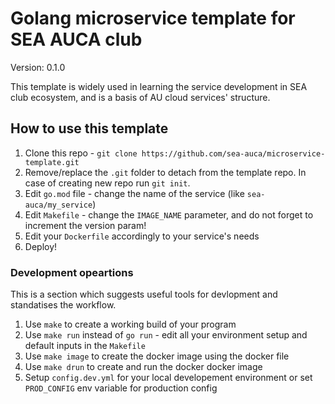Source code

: # Golang microservice template for SEA AUCA club

Version: 0.1.0

This template is widely used in learning the service development in SEA club ecosystem, and is a basis of AU cloud services' structure.

## How to use this template

1. Clone this repo - `git clone https://github.com/sea-auca/microservice-template.git`
2. Remove/replace the `.git` folder to detach from the template repo. In case of creating new repo run `git init`. 
3. Edit `go.mod` file - change the name of the service (like `sea-auca/my_service`)
4. Edit `Makefile` - change the `IMAGE_NAME` parameter, and do not forget to increment the version param!
5. Edit your `Dockerfile` accordingly to your service's needs
6. Deploy!

### Development opeartions

This is a section which suggests useful tools for devlopment and standatises the workflow.

1. Use `make` to create a working build of your program
2. Use `make run` instead of `go run` - edit all your environment setup and default inputs in the `Makefile`
3. Use `make image` to create the docker image using the docker file
4. Use `make drun` to create and run the docker docker image 
5. Setup `config.dev.yml` for your local developement environment or set `PROD_CONFIG` env variable for production config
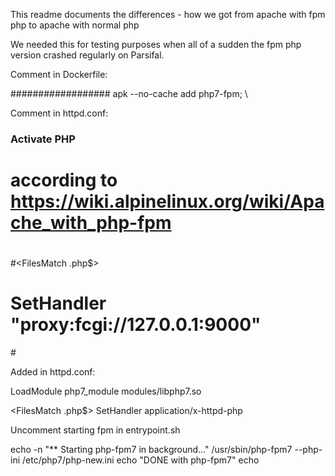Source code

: 



This readme documents the differences - how we got from apache with fpm php to apache with normal php

We needed this for testing purposes when all of a sudden the fpm php version crashed regularly on Parsifal.





Comment in Dockerfile:

##################    apk --no-cache add php7-fpm; \



Comment in httpd.conf:

### Activate PHP
#
# according to https://wiki.alpinelinux.org/wiki/Apache_with_php-fpm
#
#<FilesMatch \.php$>
#    SetHandler "proxy:fcgi://127.0.0.1:9000"
#</FilesMatch>



Added in httpd.conf:

LoadModule php7_module modules/libphp7.so

<FilesMatch \.php$>
    SetHandler application/x-httpd-php
</FilesMatch>





Uncomment starting fpm in entrypoint.sh


echo -n "** Starting php-fpm7 in background..."
/usr/sbin/php-fpm7 --php-ini /etc/php7/php-new.ini
echo "DONE with php-fpm7"
echo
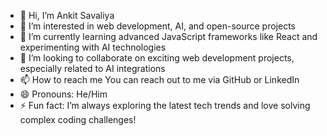- 👋 Hi, I’m Ankit Savaliya
- 👀 I’m interested in web development, AI, and open-source projects
- 🌱 I’m currently learning advanced JavaScript frameworks like React and experimenting with AI technologies
- 💞️ I’m looking to collaborate on exciting web development projects, especially related to AI integrations
- 📫 How to reach me You can reach out to me via GitHub or LinkedIn
- 😄 Pronouns: He/Him
- ⚡ Fun fact: I’m always exploring the latest tech trends and love solving complex coding challenges!

<!---
AnkitSavaliya012/AnkitSavaliya012 is a ✨ special ✨ repository because its `README.md` (this file) appears on your GitHub profile.
You can click the Preview link to take a look at your changes.
--->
********
For the listing above, print only the lines starting at the line containing "- 😄 Pronouns: He/Him" and ending at the line containing "AnkitSavaliya012/AnkitSavaliya012 is a", exactly, both included.

**Result:**
- 😄 Pronouns: He/Him
- ⚡ Fun fact: I’m always exploring the latest tech trends and love solving complex coding challenges!

<!---
AnkitSavaliya012/AnkitSavaliya012 is a ✨ special ✨ repository because its `README.md` (this file) appears on your GitHub profile.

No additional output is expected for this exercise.